The photographs and text in this digital exhibit come from Gonzaga University's Foley Library in relation with Jesuits West Province of the Society of Jesus. All documents and pictures originated from the Edward Griva, S.J. Collection. These items all hail from Northeastern Washington.
Father Edward Griva worked as a missionary in the Inland Northwest, teaching, converting and guiding Native Americans within the Plateau region. Born in Italy, in 1864, he eventually travelled to Washington for his Jesuit education and training. Until he died in 1948, Fr. Griva acted as a religious leader for the Kalispel reservation and the Confederate Tribe of the Colville reservation. One example of Griva’s extensive work in the area reveals itself in his diary where he reports having heard 2886 confessions in 1921.
This exhibit showcases Griva’s interactions with the tribes mentioned above. It will show questions used in the Sacrament of Confession, pictures of Fr. Griva interacting with Native Americans, and various pictures of successfully converted Native Americans, both young and old.
Jesuit Sacraments of the Columbia Plateau

This exhibit details archival records regarding three Jesuit Sacraments on the Columbia Plateau: Confession, Communion and Confirmation.
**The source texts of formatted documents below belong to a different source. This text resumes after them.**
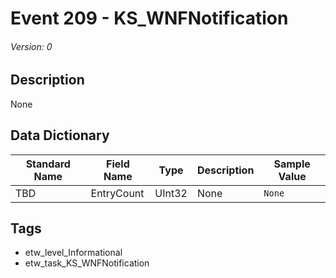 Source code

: # Event 209 - KS_WNFNotification
###### Version: 0

## Description
None

## Data Dictionary
|Standard Name|Field Name|Type|Description|Sample Value|
|---|---|---|---|---|
|TBD|EntryCount|UInt32|None|`None`|

## Tags
* etw_level_Informational
* etw_task_KS_WNFNotification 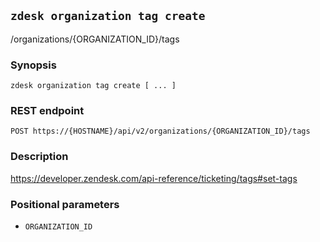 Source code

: ## `zdesk organization tag create`

/organizations/{ORGANIZATION_ID}/tags

### Synopsis

    zdesk organization tag create [ ... ]

### REST endpoint

    POST https://{HOSTNAME}/api/v2/organizations/{ORGANIZATION_ID}/tags

### Description

https://developer.zendesk.com/api-reference/ticketing/tags#set-tags

### Positional parameters

* `ORGANIZATION_ID`

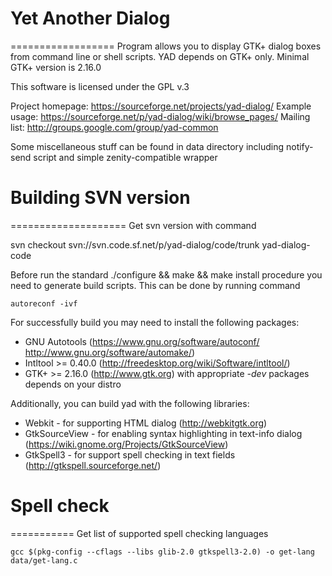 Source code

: # Yet Another Dialog
==================
Program allows you to display GTK+ dialog boxes from command line or 
shell scripts. YAD depends on GTK+ only. Minimal GTK+ version is 2.16.0

This software is licensed under the GPL v.3

Project homepage: https://sourceforge.net/projects/yad-dialog/
Example usage: https://sourceforge.net/p/yad-dialog/wiki/browse_pages/
Mailing list: http://groups.google.com/group/yad-common

Some miscellaneous stuff can be found in data directory including notify-send script
and simple zenity-compatible wrapper 

# Building SVN version
====================
Get svn version with command

svn checkout svn://svn.code.sf.net/p/yad-dialog/code/trunk yad-dialog-code

Before run the standard ./configure && make && make install procedure
you need to generate build scripts. This can be done by running command

`autoreconf -ivf`

For successfully build you may need to install the following packages:
* GNU Autotools (https://www.gnu.org/software/autoconf/ http://www.gnu.org/software/automake/)
* Intltool >= 0.40.0 (http://freedesktop.org/wiki/Software/intltool/)
* GTK+ >= 2.16.0 (http://www.gtk.org)
with appropriate *-dev* packages depends on your distro

Additionally, you can build yad with the following libraries:
* Webkit - for supporting HTML dialog (http://webkitgtk.org)
* GtkSourceView - for enabling syntax highlighting in text-info dialog (https://wiki.gnome.org/Projects/GtkSourceView)
* GtkSpell3 - for support spell checking in text fields (http://gtkspell.sourceforge.net/)

# Spell check
===========
Get list of supported spell checking languages

`gcc $(pkg-config --cflags --libs glib-2.0 gtkspell3-2.0) -o get-lang data/get-lang.c`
There were a variety of differences in culture between the Jesuit missionaries and the Native Americans of the Plateau. However, the ceremonial nature of the sacraments struck a chord with a variety of Native Americans and they often led to an increased interest and connection with Catholicism.
Feast of Corpus Christi

In this exibit are photographs documenting different aspects of the Feast of Corpus Christi, celebrated every year throughout the Catholic Church. These photographs come from the Archives of the Jesuits West Province and depict Corpus Christi Feasts at various Jesuit missions on the Colombian Plateau in the early 20th century. Once thought of by the Jesuits as a pristine Native paradise, the Plateau was one of the last regions in the United States to come into direct contact with White culture.
The photographs in this exhibit are a conglomoration of various Corpus Christi Feasts at Jesuit missions across the Plateau in the mid-1920s.
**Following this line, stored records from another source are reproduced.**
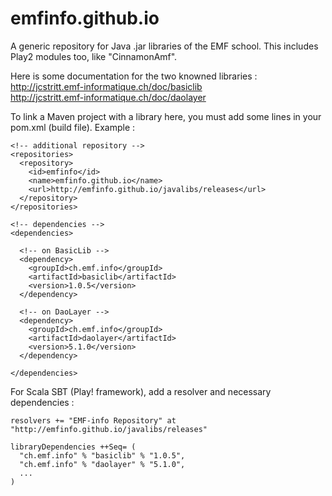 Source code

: # emfinfo.github.io
A generic repository for Java .jar libraries of the EMF school. 
This includes Play2 modules too, like "CinnamonAmf".

Here is some documentation for the two knowned libraries :<br>
http://jcstritt.emf-informatique.ch/doc/basiclib<br>
http://jcstritt.emf-informatique.ch/doc/daolayer

To link a Maven project with a library here, you must add some lines in your pom.xml (build file). Example :

    <!-- additional repository -->  
    <repositories>
      <repository>        
        <id>emfinfo</id>
        <name>emfinfo.github.io</name>
        <url>http://emfinfo.github.io/javalibs/releases</url>
      </repository>
    </repositories>      
    
    <!-- dependencies -->
    <dependencies>
      
      <!-- on BasicLib -->
      <dependency>       
        <groupId>ch.emf.info</groupId>
        <artifactId>basiclib</artifactId>
        <version>1.0.5</version>
      </dependency> 
      
      <!-- on DaoLayer -->
      <dependency>       
        <groupId>ch.emf.info</groupId>
        <artifactId>daolayer</artifactId>
        <version>5.1.0</version>
      </dependency>
      
    </dependencies>

For Scala SBT (Play! framework), add a resolver and necessary dependencies :<br>

    resolvers += "EMF-info Repository" at "http://emfinfo.github.io/javalibs/releases"
    
    libraryDependencies ++Seq= (
      "ch.emf.info" % "basiclib" % "1.0.5",
      "ch.emf.info" % "daolayer" % "5.1.0",
      ...
    )    
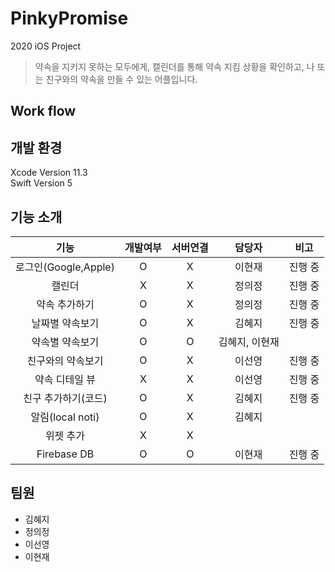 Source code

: # PinkyPromise
2020 iOS Project

> 약속을 지키지 못하는 모두에게,
> 캘린더를 통해 약속 지킴 상황을 확인하고, 나 또는 친구와의 약속을 만들 수 있는 어플입니다.

## Work flow 

## 개발 환경

Xcode Version 11.3 <br>
Swift Version 5

## 기능 소개
|              기능             |     개발여부    |       서버연결       |       담당자       |    비고    | 
|:----------------------------:|:-------------:|:-----------------:|:---------------:|:-----------:|
| 로그인(Google,Apple)| O | X | 이현재 | 진행 중 |
| 캘린더         | X | X | 정의정 | 진행 중 |
| 약속 추가하기    | O | X | 정의정 | 진행 중 |
| 날짜별 약속보기   | O | X | 김혜지 | 진행 중 |
| 약속별 약속보기   | O | O | 김혜지, 이현재 | |
| 친구와의 약속보기 | O | X | 이선영 | 진행 중 |
| 약속 디테일 뷰   | X | X | 이선영 | 진행 중 |
| 친구 추가하기(코드) | O | X | 김혜지 | 진행 중 |
| 알림(local noti)| O | X | 김혜지 |  |
| 위젯 추가       | X | X |  |  |
| Firebase DB   | O | O | 이현재 | 진행 중 |

## 팀원
* 김혜지
* 정의정
* 이선영
* 이현재

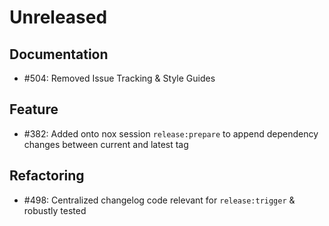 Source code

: # Unreleased

## Documentation

* #504: Removed Issue Tracking & Style Guides

## Feature

* #382: Added onto nox session `release:prepare` to append dependency changes between current and latest tag

## Refactoring

* #498: Centralized changelog code relevant for `release:trigger` & robustly tested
Much of the textual information provided in this exhibit comes from the first hand accounts of Edward Griva, a Jesuit missionary to the Plateau in the early 20th century. While on the Plateau, Griva diligently documented his expeirences in a journal, providing a window into the religious interactions between Natives and Whites. In a seperate account, Griva gives a detailed record of his involvement in, and observations of, multiple Corpus Christi Feasts in May and June of 1926.
In conjunction, the photographs and primary source documents demonstrate the ways in which Natives interacted with, and participated in, an important yearly Jesuit ritual, as seen through a White lens.
The Feast of Corpus Christi was a highly ceremonial affair, including a great procession with multiple benedictions along the way. This exhibit showcases the various stages of the celebration: leaving the church, processing, stopping for benedicitons, and returning to the church. The photographs are ogranized into subpages based on the stages of the celebration they depict.